TASK DIRECTIONS: Check every line of the data below for "this". Copy each one that has it.

Data items:
——
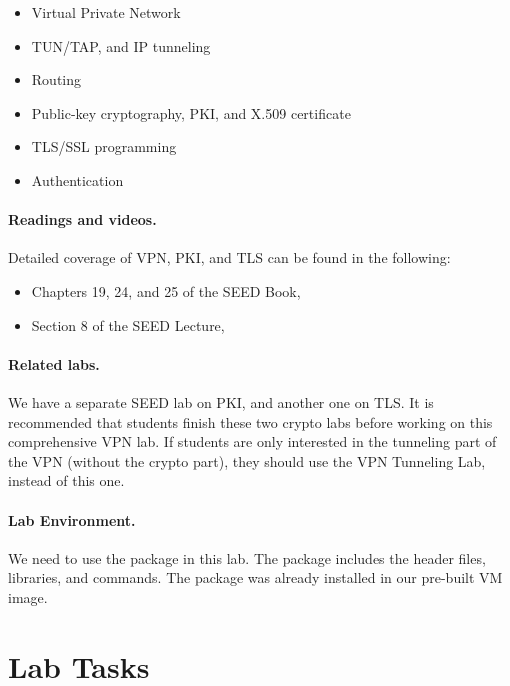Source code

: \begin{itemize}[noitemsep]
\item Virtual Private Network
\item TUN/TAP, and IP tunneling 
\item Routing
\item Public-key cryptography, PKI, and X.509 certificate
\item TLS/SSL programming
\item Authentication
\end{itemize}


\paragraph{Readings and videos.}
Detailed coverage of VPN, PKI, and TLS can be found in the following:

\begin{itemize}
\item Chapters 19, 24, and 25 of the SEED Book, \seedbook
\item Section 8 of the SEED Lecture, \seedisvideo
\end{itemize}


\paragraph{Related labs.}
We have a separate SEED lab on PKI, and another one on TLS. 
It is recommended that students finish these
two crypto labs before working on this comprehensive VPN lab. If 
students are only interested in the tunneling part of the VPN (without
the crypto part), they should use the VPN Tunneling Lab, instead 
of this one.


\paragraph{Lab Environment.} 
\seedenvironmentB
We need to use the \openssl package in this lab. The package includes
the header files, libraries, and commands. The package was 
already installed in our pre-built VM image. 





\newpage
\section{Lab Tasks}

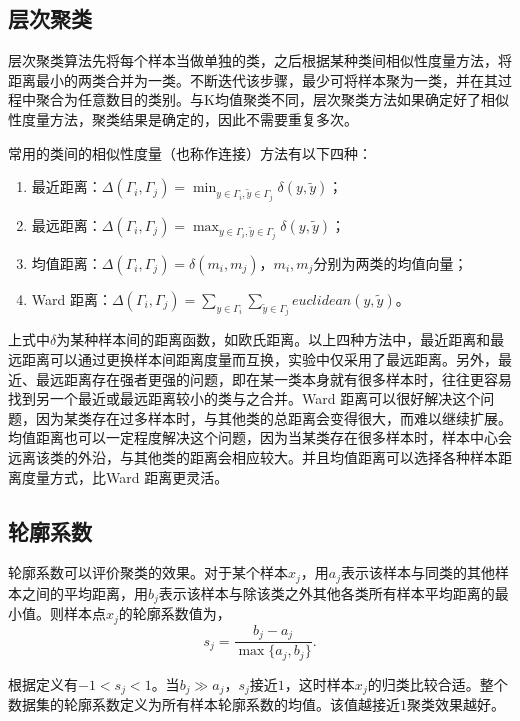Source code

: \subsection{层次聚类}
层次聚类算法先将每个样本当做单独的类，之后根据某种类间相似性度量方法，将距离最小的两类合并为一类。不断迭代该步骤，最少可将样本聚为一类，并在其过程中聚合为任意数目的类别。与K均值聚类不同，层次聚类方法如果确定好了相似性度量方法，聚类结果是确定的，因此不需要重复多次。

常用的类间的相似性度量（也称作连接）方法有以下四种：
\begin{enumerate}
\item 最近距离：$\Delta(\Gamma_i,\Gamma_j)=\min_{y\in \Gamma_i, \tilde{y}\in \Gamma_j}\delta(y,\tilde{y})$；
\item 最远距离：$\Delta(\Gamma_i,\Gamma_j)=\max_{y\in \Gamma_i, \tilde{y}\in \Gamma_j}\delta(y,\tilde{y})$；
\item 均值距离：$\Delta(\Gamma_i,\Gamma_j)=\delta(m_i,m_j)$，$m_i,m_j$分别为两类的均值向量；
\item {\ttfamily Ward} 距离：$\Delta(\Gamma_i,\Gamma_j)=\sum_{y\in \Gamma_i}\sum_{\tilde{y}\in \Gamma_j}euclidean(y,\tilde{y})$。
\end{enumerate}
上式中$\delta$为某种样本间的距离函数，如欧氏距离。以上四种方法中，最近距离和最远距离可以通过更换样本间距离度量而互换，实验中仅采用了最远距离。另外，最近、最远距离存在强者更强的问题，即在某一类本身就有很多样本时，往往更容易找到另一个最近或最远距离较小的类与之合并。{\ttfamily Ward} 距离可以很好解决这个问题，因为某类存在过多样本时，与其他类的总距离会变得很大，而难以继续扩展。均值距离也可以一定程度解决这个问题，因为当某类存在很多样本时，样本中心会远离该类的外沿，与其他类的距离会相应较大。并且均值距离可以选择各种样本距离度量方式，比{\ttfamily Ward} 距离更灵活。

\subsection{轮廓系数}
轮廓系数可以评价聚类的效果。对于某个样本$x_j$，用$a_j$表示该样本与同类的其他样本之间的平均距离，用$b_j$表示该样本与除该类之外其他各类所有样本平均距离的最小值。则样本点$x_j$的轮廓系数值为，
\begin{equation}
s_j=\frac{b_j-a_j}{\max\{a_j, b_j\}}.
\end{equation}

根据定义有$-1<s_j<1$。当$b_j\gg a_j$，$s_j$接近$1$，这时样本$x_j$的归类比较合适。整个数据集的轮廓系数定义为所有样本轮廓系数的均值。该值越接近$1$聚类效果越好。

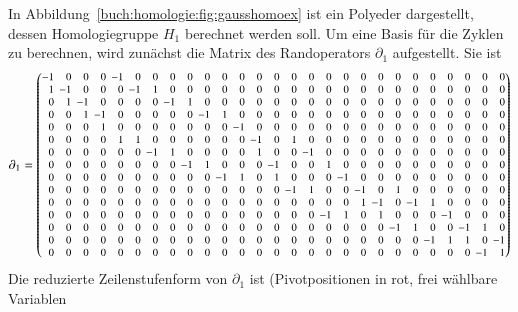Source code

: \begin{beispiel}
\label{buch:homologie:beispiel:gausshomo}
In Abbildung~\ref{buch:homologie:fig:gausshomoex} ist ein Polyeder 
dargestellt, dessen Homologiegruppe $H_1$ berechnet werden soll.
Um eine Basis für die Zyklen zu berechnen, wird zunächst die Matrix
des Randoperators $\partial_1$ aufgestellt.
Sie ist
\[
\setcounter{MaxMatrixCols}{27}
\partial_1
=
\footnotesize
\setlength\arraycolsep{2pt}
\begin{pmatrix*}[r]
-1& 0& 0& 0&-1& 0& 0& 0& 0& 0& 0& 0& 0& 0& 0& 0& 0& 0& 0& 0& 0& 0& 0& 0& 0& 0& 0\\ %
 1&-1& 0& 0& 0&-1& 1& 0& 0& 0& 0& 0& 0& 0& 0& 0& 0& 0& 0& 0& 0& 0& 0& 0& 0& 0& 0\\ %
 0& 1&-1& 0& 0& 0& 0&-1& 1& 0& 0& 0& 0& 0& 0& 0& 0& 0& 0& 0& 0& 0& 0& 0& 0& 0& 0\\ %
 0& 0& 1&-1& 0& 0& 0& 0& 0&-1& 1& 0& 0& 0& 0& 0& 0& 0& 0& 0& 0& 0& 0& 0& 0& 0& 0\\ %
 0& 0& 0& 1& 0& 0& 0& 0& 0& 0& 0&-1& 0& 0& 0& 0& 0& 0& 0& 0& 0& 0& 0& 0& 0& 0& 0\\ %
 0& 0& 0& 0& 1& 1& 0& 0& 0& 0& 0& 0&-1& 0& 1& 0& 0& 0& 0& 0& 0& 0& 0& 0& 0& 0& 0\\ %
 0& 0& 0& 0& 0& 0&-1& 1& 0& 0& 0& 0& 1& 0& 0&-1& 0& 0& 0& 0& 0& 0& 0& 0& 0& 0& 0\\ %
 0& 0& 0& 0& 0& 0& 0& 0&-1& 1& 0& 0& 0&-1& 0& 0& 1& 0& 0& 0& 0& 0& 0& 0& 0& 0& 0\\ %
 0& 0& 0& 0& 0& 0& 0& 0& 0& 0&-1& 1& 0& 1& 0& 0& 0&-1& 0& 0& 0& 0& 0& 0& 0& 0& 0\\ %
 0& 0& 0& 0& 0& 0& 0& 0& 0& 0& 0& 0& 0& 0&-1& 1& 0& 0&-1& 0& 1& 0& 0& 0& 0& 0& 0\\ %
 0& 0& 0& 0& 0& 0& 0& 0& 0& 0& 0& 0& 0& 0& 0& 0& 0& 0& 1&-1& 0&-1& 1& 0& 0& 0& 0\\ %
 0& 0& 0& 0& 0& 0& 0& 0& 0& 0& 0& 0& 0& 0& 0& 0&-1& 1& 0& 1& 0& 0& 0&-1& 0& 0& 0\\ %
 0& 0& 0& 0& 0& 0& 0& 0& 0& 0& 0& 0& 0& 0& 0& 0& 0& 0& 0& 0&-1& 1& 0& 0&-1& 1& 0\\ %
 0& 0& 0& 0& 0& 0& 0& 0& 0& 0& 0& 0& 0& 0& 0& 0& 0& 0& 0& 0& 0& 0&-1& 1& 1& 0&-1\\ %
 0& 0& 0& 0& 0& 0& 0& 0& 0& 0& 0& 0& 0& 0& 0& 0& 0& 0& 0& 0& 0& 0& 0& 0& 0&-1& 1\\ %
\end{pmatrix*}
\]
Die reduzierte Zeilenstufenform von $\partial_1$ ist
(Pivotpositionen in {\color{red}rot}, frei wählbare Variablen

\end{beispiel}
——
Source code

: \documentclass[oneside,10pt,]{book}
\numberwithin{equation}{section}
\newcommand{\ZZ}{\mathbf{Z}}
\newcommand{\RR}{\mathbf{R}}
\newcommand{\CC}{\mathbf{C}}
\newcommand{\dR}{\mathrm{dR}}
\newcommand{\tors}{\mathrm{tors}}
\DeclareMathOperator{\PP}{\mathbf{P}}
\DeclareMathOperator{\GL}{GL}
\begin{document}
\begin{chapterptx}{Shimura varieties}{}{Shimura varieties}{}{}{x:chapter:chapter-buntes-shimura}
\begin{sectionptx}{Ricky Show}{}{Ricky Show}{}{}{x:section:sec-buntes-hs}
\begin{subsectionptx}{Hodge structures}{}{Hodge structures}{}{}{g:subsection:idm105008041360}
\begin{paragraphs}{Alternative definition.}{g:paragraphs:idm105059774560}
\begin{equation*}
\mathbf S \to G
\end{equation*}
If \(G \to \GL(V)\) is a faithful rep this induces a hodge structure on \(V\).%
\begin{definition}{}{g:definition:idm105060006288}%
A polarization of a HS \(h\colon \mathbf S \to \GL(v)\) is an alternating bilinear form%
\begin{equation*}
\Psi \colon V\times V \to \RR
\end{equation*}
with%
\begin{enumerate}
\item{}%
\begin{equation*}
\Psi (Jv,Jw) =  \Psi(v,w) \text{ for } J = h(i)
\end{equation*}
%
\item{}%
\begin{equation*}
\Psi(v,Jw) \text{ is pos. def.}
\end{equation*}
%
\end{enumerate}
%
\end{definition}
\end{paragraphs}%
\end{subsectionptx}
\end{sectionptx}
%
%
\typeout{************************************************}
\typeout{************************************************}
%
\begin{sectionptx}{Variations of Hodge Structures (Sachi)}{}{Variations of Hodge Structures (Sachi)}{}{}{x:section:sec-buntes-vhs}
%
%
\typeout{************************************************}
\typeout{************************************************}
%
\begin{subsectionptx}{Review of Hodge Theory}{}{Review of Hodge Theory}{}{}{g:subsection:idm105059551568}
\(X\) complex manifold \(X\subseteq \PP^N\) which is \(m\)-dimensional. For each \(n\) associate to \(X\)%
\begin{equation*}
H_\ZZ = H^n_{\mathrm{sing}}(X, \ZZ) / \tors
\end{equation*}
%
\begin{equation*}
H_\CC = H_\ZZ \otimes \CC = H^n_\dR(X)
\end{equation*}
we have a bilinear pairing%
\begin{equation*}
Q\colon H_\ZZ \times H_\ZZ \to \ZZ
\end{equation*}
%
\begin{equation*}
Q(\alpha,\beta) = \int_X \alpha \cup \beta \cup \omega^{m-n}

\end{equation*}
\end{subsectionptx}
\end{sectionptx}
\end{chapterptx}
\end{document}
——
RESULT OF THE EXERCISE:
two crypto labs before working on this comprehensive VPN lab. If 
of this one.
We need to use the \openssl package in this lab. The package includes
If \(G \to \GL(V)\) is a faithful rep this induces a hodge structure on \(V\).%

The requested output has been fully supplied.